[[ RECORDED INFORMATION open ]]

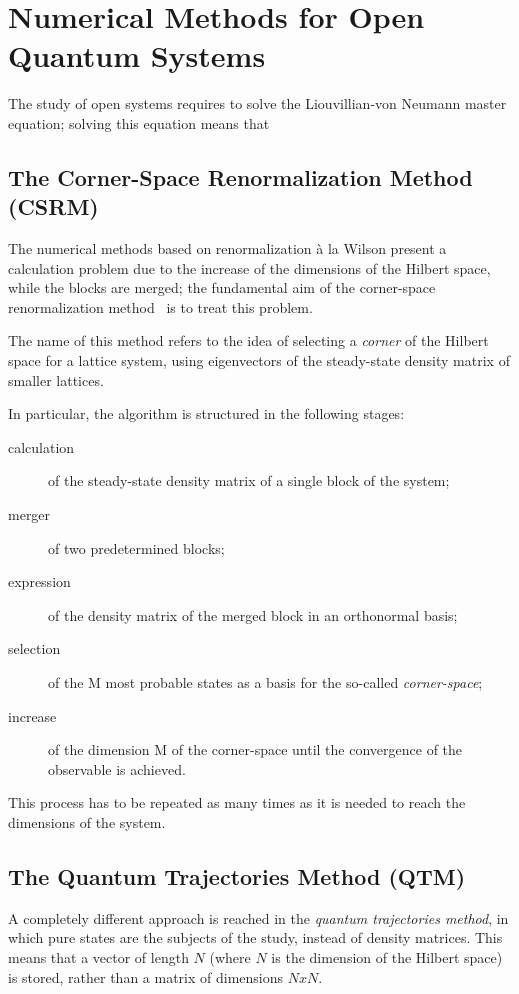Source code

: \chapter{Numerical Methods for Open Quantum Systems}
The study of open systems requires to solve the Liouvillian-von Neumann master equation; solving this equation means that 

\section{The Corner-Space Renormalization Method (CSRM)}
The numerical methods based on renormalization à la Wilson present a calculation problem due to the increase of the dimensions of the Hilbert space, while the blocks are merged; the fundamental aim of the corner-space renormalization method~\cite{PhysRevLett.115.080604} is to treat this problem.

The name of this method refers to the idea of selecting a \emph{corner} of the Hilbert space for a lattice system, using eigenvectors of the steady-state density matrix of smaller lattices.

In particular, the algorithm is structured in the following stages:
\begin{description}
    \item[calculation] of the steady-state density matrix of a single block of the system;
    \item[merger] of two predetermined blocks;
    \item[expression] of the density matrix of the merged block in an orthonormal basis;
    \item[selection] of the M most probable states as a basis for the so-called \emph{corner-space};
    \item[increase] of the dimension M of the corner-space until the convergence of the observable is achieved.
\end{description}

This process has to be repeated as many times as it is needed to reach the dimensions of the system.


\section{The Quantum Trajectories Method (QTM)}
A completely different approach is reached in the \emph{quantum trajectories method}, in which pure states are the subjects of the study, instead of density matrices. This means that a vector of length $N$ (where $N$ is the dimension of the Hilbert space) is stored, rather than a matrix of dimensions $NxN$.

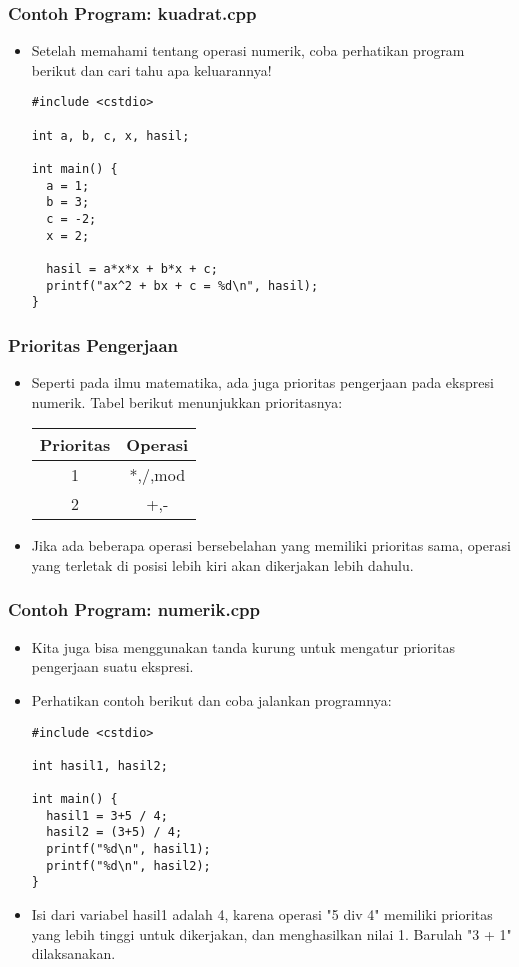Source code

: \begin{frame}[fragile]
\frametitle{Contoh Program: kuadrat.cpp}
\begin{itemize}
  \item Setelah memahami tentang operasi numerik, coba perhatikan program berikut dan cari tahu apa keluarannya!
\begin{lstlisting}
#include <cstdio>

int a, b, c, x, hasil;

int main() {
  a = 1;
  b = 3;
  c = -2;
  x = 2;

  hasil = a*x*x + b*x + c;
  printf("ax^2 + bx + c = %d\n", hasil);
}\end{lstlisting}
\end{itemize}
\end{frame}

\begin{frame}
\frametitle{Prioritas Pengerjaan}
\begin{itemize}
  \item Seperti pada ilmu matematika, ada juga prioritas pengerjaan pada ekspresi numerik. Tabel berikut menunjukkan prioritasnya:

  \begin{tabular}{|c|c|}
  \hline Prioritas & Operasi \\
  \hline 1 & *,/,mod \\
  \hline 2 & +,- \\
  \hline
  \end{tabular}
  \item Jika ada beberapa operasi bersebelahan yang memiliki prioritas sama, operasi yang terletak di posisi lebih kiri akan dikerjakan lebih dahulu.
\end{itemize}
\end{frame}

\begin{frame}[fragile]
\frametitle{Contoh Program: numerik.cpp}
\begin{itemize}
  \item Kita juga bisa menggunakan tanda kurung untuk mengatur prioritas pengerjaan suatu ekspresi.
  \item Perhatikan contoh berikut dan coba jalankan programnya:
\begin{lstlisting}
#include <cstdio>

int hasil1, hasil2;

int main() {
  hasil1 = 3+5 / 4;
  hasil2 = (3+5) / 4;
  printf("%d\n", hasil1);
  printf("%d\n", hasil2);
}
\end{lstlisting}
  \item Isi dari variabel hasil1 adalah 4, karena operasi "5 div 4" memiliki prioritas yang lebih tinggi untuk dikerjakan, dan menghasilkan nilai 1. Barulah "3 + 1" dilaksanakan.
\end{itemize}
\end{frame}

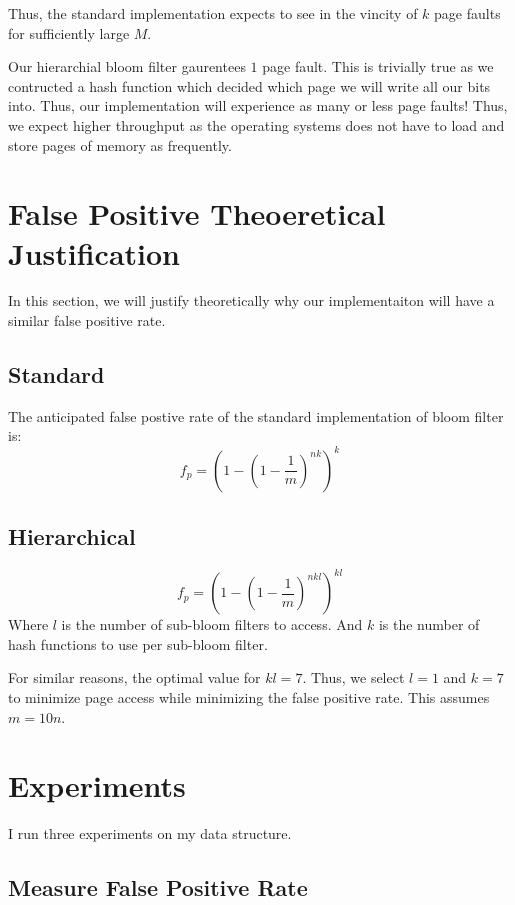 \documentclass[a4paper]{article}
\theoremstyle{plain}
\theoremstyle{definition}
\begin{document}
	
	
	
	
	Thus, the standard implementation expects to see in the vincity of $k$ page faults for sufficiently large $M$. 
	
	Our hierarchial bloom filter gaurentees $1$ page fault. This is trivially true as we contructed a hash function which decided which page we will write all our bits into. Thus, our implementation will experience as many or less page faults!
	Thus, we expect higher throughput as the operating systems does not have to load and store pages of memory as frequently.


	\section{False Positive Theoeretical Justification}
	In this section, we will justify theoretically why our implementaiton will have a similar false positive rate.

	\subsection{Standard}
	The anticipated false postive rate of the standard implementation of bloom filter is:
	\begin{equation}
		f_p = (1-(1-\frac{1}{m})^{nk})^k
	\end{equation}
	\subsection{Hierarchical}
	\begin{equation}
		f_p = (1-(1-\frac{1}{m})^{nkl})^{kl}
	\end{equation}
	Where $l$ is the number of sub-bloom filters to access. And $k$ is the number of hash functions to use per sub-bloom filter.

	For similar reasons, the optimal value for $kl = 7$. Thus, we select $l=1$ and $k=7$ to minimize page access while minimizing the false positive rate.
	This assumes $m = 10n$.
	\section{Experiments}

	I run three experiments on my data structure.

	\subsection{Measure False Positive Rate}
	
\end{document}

[[ RECORDED INFORMATION closed ]]

## TASK ITEM
Each line of the data must be restated exactly, and the pictures must be left out.

## SOLUTION TO THIS EXERCISE
Source code

: \chapter{Numerical Methods for Open Quantum Systems}
The study of open systems requires to solve the Liouvillian-von Neumann master equation; solving this equation means that 

\section{The Corner-Space Renormalization Method (CSRM)}
The numerical methods based on renormalization à la Wilson present a calculation problem due to the increase of the dimensions of the Hilbert space, while the blocks are merged; the fundamental aim of the corner-space renormalization method~\cite{PhysRevLett.115.080604} is to treat this problem.

The name of this method refers to the idea of selecting a \emph{corner} of the Hilbert space for a lattice system, using eigenvectors of the steady-state density matrix of smaller lattices.

In particular, the algorithm is structured in the following stages:
\begin{description}
    \item[calculation] of the steady-state density matrix of a single block of the system;
    \item[merger] of two predetermined blocks;
    \item[expression] of the density matrix of the merged block in an orthonormal basis;
    \item[selection] of the M most probable states as a basis for the so-called \emph{corner-space};
    \item[increase] of the dimension M of the corner-space until the convergence of the observable is achieved.
\end{description}

This process has to be repeated as many times as it is needed to reach the dimensions of the system.


\section{The Quantum Trajectories Method (QTM)}
A completely different approach is reached in the \emph{quantum trajectories method}, in which pure states are the subjects of the study, instead of density matrices. This means that a vector of length $N$ (where $N$ is the dimension of the Hilbert space) is stored, rather than a matrix of dimensions $NxN$.

Source code

: \begin{frame}[fragile]
\frametitle{Contoh Program: kuadrat.cpp}
\begin{itemize}
  \item Setelah memahami tentang operasi numerik, coba perhatikan program berikut dan cari tahu apa keluarannya!
\begin{lstlisting}
#include <cstdio>

int a, b, c, x, hasil;

int main() {
  a = 1;
  b = 3;
  c = -2;
  x = 2;

  hasil = a*x*x + b*x + c;
  printf("ax^2 + bx + c = %d\n", hasil);
}\end{lstlisting}
\end{itemize}
\end{frame}

\begin{frame}
\frametitle{Prioritas Pengerjaan}
\begin{itemize}
  \item Seperti pada ilmu matematika, ada juga prioritas pengerjaan pada ekspresi numerik. Tabel berikut menunjukkan prioritasnya:

  \begin{tabular}{|c|c|}
  \hline Prioritas & Operasi \\
  \hline 1 & *,/,mod \\
  \hline 2 & +,- \\
  \hline
  \end{tabular}
  \item Jika ada beberapa operasi bersebelahan yang memiliki prioritas sama, operasi yang terletak di posisi lebih kiri akan dikerjakan lebih dahulu.
\end{itemize}
\end{frame}

\begin{frame}[fragile]
\frametitle{Contoh Program: numerik.cpp}
\begin{itemize}
  \item Kita juga bisa menggunakan tanda kurung untuk mengatur prioritas pengerjaan suatu ekspresi.
  \item Perhatikan contoh berikut dan coba jalankan programnya:
\begin{lstlisting}
#include <cstdio>

int hasil1, hasil2;

int main() {
  hasil1 = 3+5 / 4;
  hasil2 = (3+5) / 4;
  printf("%d\n", hasil1);
  printf("%d\n", hasil2);
}
\end{lstlisting}
  \item Isi dari variabel hasil1 adalah 4, karena operasi "5 div 4" memiliki prioritas yang lebih tinggi untuk dikerjakan, dan menghasilkan nilai 1. Barulah "3 + 1" dilaksanakan.
\end{itemize}
\end{frame}

 \documentclass[a4paper]{article}
\theoremstyle{plain}
\theoremstyle{definition}
\begin{document}
	
	
	
	
	Thus, the standard implementation expects to see in the vincity of $k$ page faults for sufficiently large $M$. 
	
	Our hierarchial bloom filter gaurentees $1$ page fault. This is trivially true as we contructed a hash function which decided which page we will write all our bits into. Thus, our implementation will experience as many or less page faults!
	Thus, we expect higher throughput as the operating systems does not have to load and store pages of memory as frequently.


	\section{False Positive Theoeretical Justification}
	In this section, we will justify theoretically why our implementaiton will have a similar false positive rate.

	\subsection{Standard}
	The anticipated false postive rate of the standard implementation of bloom filter is:
	\begin{equation}
		f_p = (1-(1-\frac{1}{m})^{nk})^k
	\end{equation}
	\subsection{Hierarchical}
	\begin{equation}
		f_p = (1-(1-\frac{1}{m})^{nkl})^{kl}
	\end{equation}
	Where $l$ is the number of sub-bloom filters to access. And $k$ is the number of hash functions to use per sub-bloom filter.

	For similar reasons, the optimal value for $kl = 7$. Thus, we select $l=1$ and $k=7$ to minimize page access while minimizing the false positive rate.
	This assumes $m = 10n$.
	\section{Experiments}

	I run three experiments on my data structure.

	\subsection{Measure False Positive Rate}
	
\end{document}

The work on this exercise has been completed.